Canon William Granville Burgan, after serving for twenty one years at Buxton’s St. Augustine’s Anglican Parish, which he called his coming of age, was transferred to another parish at Plaisance Village. He left with me a few books in the Urdu language which were left there by his predecessor Father Persaud; also a book on Islam, and the six schools of Hindu philosophy.  I have kept, until now, the Urdu prayer book and the one on Urdu grammar which I prized very much and used often as a book of reference…

His successor was a young bachelor, Rupert Taylor, with whom I ingratiated myself and found favour in his eyes.  I kept near to him and with the help of my pupils got the vicarage cleaned and polished and the window panes replaced on the church windows.  I was still Lay Reader, and now I was also financial secretary and member of the vestry.  I was as he puts it, his guide, philosopher and friend.

He was a man of lavish hospitality and he held parties at the vicarage for the elite.  I would be there serving him and his friends, while he wined and dined , and helping to tidy up when they leave.  A priest’s pay was not that much, but he told me he could not have held those parties, if he had not been getting money from home in Grenada.  Later, I found out that this was not quite true.

We had one thing in common.  We were both prolific letter writers to the press, but while I had to read, correct and read again to see that I made no grammatical errors or errors in spelling, sometimes using the dictionary to see if the word has the right connotation.

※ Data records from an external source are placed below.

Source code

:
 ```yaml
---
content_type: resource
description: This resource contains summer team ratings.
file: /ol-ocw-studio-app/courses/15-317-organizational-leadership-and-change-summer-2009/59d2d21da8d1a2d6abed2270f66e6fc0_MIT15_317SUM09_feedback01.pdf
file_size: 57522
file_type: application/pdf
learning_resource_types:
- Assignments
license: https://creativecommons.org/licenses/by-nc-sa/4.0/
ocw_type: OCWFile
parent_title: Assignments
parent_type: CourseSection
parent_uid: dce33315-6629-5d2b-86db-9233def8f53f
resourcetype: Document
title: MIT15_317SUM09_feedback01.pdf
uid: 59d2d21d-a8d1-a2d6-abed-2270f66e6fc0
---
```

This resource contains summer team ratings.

He would type his letter quickly and without reading them, would fold them, put them in envelopes and dispatch them.

My writings were well received by the editor of The Graphic, a daily newspaper, who acknowledged my contributions by letter and invited me for a chat and payment for my articles.  I have most of my writings preserved.  These, I intended to put together for publication at some time.

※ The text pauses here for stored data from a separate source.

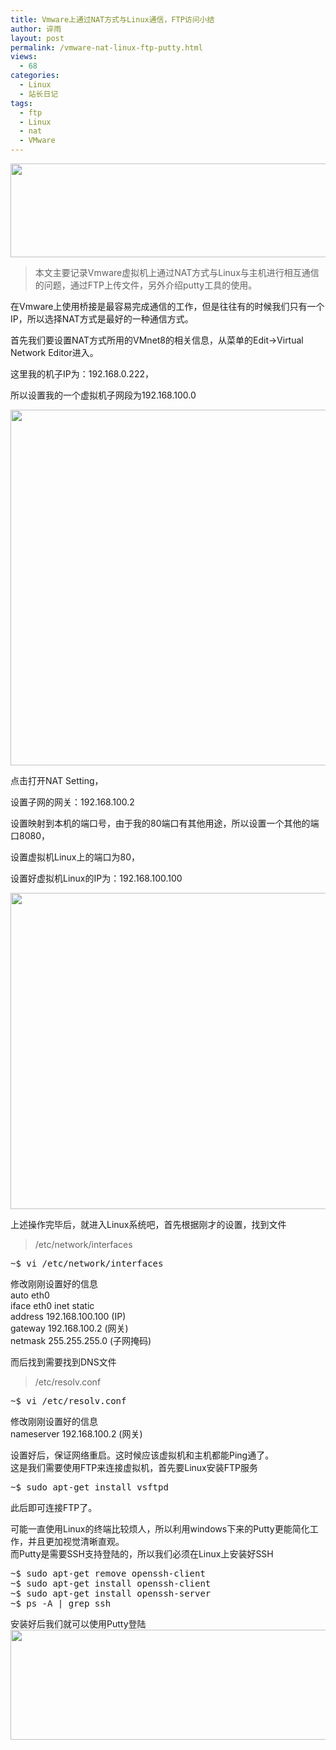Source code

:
 ```yaml
---
title: Vmware上通过NAT方式与Linux通信，FTP访问小结
author: 谇雨
layout: post
permalink: /vmware-nat-linux-ftp-putty.html
views:
  - 68
categories:
  - Linux
  - 站长日记
tags:
  - ftp
  - Linux
  - nat
  - VMware
---
```

[<img src="http://www.crackedzone.com/wp-content/uploads/2012/12/vmware.jpg" alt="" title="vmware" width="590" height="150" class="alignnone size-full wp-image-757" />][1]

> 本文主要记录Vmware虚拟机上通过NAT方式与Linux与主机进行相互通信的问题，通过FTP上传文件，另外介绍putty工具的使用。

在Vmware上使用桥接是最容易完成通信的工作，但是往往有的时候我们只有一个IP，所以选择NAT方式是最好的一种通信方式。  
<!--more-->

  
首先我们要设置NAT方式所用的VMnet8的相关信息，从菜单的Edit->Virtual Network Editor进入。

这里我的机子IP为：192.168.0.222，

所以设置我的一个虚拟机子网段为192.168.100.0

[<img class="alignnone size-full wp-image-738" title="vmware-1" src="http://www.crackedzone.com/wp-content/uploads/2012/12/vmware-1.jpg" alt="" width="614" height="569" />][2]

点击打开NAT Setting，

设置子网的网关：192.168.100.2

设置映射到本机的端口号，由于我的80端口有其他用途，所以设置一个其他的端口8080，

设置虚拟机Linux上的端口为80，

设置好虚拟机Linux的IP为：192.168.100.100

[<img class="alignnone size-full wp-image-739" title="vmware-2" src="http://www.crackedzone.com/wp-content/uploads/2012/12/vmware-2.jpg" alt="" width="516" height="506" />][3]

上述操作完毕后，就进入Linux系统吧，首先根据刚才的设置，找到文件

> /etc/network/interfaces

<pre class="lang:sh decode:true " >~$ vi /etc/network/interfaces
</pre>

修改刚刚设置好的信息  
auto eth0  
iface eth0 inet static  
address 192.168.100.100 (IP)  
gateway 192.168.100.2 (网关)  
netmask 255.255.255.0 (子网掩码)

而后找到需要找到DNS文件

> /etc/resolv.conf

<pre class="lang:sh decode:true " >~$ vi /etc/resolv.conf
</pre>

修改刚刚设置好的信息  
nameserver 192.168.100.2 (网关)

设置好后，保证网络重启。这时候应该虚拟机和主机都能Ping通了。  
这是我们需要使用FTP来连接虚拟机，首先要Linux安装FTP服务

<pre class="lang:sh decode:true " >~$ sudo apt-get install vsftpd
</pre>

此后即可连接FTP了。

可能一直使用Linux的终端比较烦人，所以利用windows下来的Putty更能简化工作，并且更加视觉清晰直观。  
而Putty是需要SSH支持登陆的，所以我们必须在Linux上安装好SSH

<pre class="lang:sh decode:true " >~$ sudo apt-get remove openssh-client
~$ sudo apt-get install openssh-client
~$ sudo apt-get install openssh-server
~$ ps -A | grep ssh
</pre>

安装好后我们就可以使用Putty登陆  
[<img class="alignnone size-full wp-image-740" title="vmware-3" src="http://www.crackedzone.com/wp-content/uploads/2012/12/vmware-3.jpg" alt="" width="589" height="176" />][4]

 [1]: http://www.crackedzone.com/wp-content/uploads/2012/12/vmware.jpg
 [2]: http://www.crackedzone.com/wp-content/uploads/2012/12/vmware-1.jpg
 [3]: http://www.crackedzone.com/wp-content/uploads/2012/12/vmware-2.jpg
 [4]: http://www.crackedzone.com/wp-content/uploads/2012/12/vmware-3.jpg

I became very much involved in church work at this time.  I was lay reader doing matins and evensong, burying the dead and holding cottage meetings, though I did not wholly agree with its teachings.  There was never true fellowship among its members.  As member of one body, they were not all acquainted with one another.  They would rub shoulders with one another at the altar rail, drink from the one cup, but may not know one another.  I wondered why Anglo Catholics were the only Christians who drank from the same cup.  I knew many members did not like the practice.  They thought it unhygienic.  I knew of members who would try to get front seat so that they could get the first sip,  One young lady told me that after sipping after scores had sipped, went outside and spat the wine out.  I personally used to keep my communion to the minimum, three times a year, once at Easter which was compulsory.  As a lay reader, this was noted by the priest, who without calling my name hinted it in a sermon.  At one time, I could not hold my position as vestryman because one vindictive member noted that I had only two communions recorded on my card.  The acting priest was disappointed because I was a good worker, but that was the rule.

For one thing I could not accept the doctrine of transubstantiation.  I accepted that the Holy Communion was symbolic of the body and blood of our Lord who made the extreme sacrifice.  Another I failed to accept was that the priest could perform absolution whether he was a bad person or not.

Another practice, I failed to agree with was members spying on the lives of people, reporting them and barring them from Holy Communion; also members taking simple matters to court which could have been settled by the priest or the brethren.